You're going through the day, everything is fine, then someone says something, just a word, not even a meaningful word, and BAM!
You're no longer there, but in the dream you had last night, the dream you didn't remember until that very moment. It's like that person and their word were a trigger, a hypnotist's cue. You have been transported, no longer aware of the here and now…..
......I'm on a narrow, winding country lane. Fields of grass stretch out on all sides. My destination, to meet a good friend, to surprise him in his country retreat. He doesn't know I'm coming, I wasn't even invited. But I know I will be welcome, for the efforting will please him to no end. I'm walking briskly. Behind me, there is a small black woman. She is wrapped in a shawl against the late afternoon chill. She has been to work, and is on her way home…a singular journey made 5 days a week. We are traveling together, yet not; aware of each other, but giving the much needed space of strangers. She begins to sing, a quiet gospel melody, to ease her way home. It has an uplifting beat, makes me want to skip. This is awesome, as I have not been able to do this in ages. My legs, now so damaged and weak, are young again, bouncing with child-like abandon. I am energized and take off down the road, skipping and hopping with joy in each step. The small lady keeps pace with me, but is simply walking…….how strange.
Off to the left, I see the hills. On the other side of those hillocks is my friend. I wish I could just soar over the ground and get there in minutes, but I know the slower journey is necessary, will even be worthwhile. Anticipation is the best reward. We come to a crossroad, the small lady and I.…I am to turn to the left, for the longed for reunion, and she to continue on ahead. I slow to look her in the eye, to give thanks for the music. She smiles, and in my heart I hear her say…."keep it hun, you've earned the pizzazz."
The miles fly by, my feet swift and never tiring. Many twists and turns are encountered on this empty road, but it is neither boring nor lonely. I've always relished solitude, and oneness with nature is my favorite pastime. I finally come to a small hamlet, a place of hot springs. The whole town is geared towards the tourist and invalid. I go into a rest stop, to freshen and relieve myself. There is a nurse there, ready to whisk me away to the waters once I'm done. Yet I, thinking in my mind…..just out that back door, the one marked 'Staff Only', is a direct path to my friend….to the hills….to enjoyment. I don't have to partake of the 'cure', I don't have to make this convoluted journey of days, months or even years, traveling back roads that forever meander through life's rest stops. I repack my bag and slip out unbeknownst to the service-oriented populace. I am free to do what I will! Go! Don't let anyone stop you! Run!

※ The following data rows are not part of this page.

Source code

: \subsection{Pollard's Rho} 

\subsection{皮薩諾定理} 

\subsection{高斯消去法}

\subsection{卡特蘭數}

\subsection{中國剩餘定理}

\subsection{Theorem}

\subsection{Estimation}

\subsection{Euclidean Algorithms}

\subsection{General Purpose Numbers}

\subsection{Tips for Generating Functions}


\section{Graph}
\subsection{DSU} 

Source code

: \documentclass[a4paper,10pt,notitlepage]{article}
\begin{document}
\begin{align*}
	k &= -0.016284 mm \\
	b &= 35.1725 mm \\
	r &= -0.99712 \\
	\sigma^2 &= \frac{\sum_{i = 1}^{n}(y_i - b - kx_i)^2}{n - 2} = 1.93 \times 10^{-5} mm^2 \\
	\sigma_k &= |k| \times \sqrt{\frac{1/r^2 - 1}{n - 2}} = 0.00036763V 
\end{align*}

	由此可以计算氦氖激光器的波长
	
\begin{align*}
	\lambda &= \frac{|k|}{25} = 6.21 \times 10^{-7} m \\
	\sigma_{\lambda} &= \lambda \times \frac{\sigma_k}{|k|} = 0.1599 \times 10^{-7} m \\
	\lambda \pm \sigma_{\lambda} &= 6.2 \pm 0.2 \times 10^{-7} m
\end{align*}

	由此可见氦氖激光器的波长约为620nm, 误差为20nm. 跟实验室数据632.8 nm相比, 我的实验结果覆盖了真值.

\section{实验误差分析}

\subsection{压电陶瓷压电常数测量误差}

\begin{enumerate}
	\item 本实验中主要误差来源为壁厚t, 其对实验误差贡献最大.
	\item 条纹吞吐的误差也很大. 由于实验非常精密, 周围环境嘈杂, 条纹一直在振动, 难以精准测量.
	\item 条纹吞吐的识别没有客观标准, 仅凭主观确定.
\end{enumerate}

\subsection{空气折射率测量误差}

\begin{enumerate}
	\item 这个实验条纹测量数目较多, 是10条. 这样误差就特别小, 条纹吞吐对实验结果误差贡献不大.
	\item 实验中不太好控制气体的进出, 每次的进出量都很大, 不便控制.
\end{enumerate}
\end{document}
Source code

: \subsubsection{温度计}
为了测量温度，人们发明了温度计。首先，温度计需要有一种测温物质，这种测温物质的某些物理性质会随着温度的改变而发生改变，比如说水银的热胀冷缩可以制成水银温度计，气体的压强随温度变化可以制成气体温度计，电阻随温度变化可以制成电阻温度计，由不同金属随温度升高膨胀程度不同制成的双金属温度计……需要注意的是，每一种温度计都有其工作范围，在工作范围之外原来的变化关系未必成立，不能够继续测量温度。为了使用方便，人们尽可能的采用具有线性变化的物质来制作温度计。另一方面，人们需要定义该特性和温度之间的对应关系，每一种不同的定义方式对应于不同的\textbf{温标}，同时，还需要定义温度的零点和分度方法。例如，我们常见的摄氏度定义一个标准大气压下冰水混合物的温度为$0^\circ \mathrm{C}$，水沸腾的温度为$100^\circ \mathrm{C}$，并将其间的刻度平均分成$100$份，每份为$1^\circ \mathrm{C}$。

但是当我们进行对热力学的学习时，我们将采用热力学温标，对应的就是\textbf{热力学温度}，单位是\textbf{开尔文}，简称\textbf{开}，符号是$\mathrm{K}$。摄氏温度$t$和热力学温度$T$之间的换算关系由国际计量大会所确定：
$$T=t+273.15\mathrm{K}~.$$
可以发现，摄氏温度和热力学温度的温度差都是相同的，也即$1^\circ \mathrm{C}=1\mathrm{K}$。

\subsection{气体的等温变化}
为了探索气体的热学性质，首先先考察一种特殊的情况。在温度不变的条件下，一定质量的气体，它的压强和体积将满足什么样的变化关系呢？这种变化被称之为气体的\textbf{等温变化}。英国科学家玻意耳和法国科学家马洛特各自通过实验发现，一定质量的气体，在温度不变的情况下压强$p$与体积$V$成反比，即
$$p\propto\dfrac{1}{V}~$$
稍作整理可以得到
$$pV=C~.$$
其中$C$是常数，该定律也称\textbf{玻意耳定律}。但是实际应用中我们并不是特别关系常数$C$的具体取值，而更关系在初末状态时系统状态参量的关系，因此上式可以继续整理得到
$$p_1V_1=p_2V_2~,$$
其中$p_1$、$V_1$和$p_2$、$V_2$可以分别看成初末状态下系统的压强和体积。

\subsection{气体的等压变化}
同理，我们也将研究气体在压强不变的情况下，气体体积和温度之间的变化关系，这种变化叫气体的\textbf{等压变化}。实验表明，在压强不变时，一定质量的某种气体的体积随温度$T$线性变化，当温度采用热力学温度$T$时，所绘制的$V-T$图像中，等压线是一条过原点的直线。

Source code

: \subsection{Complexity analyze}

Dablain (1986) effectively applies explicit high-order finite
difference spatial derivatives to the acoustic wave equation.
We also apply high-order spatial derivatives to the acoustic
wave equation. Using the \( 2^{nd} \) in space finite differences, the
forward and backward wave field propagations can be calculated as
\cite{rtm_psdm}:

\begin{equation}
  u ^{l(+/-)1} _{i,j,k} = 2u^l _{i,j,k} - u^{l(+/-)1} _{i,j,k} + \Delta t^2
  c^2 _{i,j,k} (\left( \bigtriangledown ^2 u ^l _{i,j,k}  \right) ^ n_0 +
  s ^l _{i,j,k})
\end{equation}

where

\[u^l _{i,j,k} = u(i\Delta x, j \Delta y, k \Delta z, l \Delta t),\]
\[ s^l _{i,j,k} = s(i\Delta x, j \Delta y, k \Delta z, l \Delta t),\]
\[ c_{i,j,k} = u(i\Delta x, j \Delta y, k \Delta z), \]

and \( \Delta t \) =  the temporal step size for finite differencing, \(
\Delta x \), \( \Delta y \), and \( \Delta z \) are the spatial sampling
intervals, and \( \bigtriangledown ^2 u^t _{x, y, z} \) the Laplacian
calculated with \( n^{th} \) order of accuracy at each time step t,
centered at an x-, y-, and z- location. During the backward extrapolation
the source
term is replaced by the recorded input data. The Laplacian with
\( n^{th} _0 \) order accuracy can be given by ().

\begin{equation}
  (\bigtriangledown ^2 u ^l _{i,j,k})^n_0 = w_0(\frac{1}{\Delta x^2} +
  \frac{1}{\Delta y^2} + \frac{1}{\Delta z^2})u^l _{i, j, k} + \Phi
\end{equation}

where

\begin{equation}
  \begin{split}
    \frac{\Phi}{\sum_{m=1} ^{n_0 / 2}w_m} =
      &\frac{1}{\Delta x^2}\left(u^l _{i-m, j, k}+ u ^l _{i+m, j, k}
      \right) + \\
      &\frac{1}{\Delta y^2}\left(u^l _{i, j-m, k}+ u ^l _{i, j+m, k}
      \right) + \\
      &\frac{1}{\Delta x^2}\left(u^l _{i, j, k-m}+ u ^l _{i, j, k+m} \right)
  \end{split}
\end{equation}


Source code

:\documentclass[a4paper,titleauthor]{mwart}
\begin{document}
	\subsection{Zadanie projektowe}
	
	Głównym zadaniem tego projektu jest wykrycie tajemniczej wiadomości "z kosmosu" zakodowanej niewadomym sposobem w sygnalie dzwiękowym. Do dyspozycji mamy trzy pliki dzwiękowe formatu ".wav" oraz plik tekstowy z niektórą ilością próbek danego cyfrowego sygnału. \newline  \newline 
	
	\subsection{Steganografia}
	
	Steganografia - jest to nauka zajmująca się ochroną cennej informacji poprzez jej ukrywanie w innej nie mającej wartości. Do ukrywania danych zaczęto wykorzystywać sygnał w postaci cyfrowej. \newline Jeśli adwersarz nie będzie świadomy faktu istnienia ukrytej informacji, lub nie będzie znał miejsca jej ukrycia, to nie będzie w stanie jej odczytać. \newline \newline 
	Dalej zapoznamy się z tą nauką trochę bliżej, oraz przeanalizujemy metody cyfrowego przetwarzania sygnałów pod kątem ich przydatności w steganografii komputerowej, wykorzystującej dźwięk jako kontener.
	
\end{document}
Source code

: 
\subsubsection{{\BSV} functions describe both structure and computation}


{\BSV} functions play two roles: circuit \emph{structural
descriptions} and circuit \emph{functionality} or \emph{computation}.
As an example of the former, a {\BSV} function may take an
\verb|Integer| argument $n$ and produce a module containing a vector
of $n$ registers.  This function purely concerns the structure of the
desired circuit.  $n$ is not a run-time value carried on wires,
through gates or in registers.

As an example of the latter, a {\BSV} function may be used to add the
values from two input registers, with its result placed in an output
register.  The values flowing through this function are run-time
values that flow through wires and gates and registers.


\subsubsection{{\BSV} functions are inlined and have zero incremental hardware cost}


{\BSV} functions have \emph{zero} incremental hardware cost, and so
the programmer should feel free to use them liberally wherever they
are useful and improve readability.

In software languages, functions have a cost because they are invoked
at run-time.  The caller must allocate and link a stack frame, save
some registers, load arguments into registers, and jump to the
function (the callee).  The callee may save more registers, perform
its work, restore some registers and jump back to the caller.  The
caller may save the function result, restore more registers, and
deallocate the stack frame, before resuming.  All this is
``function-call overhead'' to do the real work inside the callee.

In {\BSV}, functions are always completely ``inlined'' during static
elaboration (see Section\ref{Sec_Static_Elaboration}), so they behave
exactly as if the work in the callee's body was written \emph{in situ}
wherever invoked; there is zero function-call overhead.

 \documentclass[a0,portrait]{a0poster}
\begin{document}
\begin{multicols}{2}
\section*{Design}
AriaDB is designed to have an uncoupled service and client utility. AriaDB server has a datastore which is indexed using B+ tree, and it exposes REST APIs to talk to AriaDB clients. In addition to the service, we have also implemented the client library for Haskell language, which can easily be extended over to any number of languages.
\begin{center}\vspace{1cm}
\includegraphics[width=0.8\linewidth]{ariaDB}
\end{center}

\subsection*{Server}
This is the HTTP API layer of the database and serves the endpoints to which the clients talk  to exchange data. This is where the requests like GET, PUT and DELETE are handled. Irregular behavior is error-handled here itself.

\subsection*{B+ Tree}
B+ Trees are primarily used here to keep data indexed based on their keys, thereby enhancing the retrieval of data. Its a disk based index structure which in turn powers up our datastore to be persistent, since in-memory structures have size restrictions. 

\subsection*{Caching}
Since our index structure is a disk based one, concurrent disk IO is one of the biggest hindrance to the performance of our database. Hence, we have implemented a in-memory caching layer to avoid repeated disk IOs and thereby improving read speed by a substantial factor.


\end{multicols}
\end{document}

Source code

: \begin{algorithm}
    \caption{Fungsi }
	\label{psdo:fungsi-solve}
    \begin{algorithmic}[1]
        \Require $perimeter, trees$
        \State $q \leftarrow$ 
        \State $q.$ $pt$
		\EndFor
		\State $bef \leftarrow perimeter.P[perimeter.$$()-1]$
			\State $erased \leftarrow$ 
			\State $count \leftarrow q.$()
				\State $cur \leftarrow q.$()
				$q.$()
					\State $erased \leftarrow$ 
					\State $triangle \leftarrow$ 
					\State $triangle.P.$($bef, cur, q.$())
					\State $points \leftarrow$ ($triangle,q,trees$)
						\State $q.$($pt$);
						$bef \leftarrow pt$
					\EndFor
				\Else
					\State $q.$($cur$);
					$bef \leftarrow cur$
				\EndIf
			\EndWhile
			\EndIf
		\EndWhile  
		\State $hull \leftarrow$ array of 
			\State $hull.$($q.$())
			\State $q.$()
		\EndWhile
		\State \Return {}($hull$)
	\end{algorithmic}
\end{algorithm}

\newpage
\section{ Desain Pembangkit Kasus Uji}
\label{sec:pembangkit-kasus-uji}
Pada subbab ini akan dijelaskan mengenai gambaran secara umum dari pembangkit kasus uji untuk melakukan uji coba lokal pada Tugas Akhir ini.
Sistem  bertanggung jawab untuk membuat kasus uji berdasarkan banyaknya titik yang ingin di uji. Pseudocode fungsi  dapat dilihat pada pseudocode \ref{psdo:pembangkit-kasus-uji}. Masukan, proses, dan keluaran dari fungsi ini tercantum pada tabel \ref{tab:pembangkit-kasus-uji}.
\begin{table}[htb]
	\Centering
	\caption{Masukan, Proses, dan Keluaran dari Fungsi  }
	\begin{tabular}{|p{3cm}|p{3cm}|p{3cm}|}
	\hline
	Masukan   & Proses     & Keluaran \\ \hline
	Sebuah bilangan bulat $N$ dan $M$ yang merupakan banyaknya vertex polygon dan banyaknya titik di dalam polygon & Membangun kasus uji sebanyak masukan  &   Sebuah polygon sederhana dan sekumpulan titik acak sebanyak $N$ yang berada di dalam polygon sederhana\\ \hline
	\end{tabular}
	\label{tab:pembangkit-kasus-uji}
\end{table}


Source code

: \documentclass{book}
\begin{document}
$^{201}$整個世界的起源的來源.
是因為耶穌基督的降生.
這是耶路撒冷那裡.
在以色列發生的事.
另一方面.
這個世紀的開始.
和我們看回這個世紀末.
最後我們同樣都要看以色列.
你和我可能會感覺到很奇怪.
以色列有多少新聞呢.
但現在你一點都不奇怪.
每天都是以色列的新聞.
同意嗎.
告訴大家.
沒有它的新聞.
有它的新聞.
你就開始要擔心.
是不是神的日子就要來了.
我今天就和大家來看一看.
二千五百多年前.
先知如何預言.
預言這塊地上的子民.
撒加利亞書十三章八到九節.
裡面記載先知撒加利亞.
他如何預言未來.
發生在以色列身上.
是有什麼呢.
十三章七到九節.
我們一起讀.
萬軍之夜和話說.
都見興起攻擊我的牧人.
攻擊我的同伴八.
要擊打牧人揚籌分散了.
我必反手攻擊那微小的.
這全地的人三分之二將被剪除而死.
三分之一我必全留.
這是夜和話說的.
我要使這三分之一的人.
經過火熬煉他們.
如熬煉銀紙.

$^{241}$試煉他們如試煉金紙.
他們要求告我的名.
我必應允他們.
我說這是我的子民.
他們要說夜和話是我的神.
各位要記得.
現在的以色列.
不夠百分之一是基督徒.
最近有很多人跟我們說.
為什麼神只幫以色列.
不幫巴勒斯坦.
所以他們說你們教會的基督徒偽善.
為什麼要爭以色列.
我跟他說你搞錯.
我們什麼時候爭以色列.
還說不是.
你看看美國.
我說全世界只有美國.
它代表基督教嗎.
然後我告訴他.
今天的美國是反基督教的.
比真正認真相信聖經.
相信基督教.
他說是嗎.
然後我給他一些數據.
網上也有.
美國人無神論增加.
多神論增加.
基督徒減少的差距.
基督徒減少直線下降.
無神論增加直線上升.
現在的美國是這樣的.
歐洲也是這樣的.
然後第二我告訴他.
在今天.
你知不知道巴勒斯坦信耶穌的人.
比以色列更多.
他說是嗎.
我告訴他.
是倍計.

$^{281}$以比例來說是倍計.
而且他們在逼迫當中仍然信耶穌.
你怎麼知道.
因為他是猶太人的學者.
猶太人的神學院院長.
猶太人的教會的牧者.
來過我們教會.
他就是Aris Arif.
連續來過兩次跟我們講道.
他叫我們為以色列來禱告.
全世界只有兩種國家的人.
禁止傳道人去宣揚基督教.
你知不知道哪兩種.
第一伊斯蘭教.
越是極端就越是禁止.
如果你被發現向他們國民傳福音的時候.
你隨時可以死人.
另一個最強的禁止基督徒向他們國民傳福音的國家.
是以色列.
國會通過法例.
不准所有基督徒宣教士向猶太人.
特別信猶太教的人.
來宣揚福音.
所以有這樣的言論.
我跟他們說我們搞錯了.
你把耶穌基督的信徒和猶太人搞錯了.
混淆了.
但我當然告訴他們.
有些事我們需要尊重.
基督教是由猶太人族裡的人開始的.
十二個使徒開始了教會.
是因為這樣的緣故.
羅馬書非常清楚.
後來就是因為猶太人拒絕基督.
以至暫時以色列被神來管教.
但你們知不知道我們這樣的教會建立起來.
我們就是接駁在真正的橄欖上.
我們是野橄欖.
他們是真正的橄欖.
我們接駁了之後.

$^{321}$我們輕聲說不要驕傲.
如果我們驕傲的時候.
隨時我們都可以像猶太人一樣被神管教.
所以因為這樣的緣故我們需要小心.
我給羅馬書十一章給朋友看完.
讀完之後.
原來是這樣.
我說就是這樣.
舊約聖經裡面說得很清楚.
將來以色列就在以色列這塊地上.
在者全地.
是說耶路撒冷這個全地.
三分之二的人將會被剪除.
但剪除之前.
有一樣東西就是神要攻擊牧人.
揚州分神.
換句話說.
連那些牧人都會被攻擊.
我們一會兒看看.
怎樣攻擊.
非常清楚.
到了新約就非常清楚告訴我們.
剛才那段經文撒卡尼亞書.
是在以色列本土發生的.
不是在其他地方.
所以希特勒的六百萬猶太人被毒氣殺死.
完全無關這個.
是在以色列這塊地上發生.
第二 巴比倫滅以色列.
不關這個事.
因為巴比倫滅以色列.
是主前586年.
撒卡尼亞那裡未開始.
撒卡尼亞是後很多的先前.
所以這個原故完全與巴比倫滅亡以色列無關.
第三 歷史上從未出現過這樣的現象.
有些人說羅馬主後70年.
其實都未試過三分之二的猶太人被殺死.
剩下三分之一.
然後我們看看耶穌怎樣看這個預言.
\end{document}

Over the grass I race, my feet eating up the inches, feet, yards, hectares. The hill is before me, and dusk is falling. I can see the path, vague but visible in the rising full moon's light and waning sun's angry burst of ending. It is a path less journeyed, and all the more precious for it. Straight up I run, how can this be? I should not be able to do this….I am clawing at the grass, thinking I am to fall, but my legs and enthusiasm carry me over. And I pause….on the brink of….of….
Oh what the hell, lets get going, times a wasting.
And the path down is anti-climactic, sand and grass getting in my shoes and clothes, slipping on my butt, skidding the rest of the way down the hill on my heels and behind. I take off at a jog, and just as the light fades to black I spy the lights in the windows of the cabin nestled up against the slowing moving river and trees, my journey ended. I have come home, I am welcomed, I am content. Life doesn't get any better than this…..
I wish. Hey, this is a dream after all. Wake Up!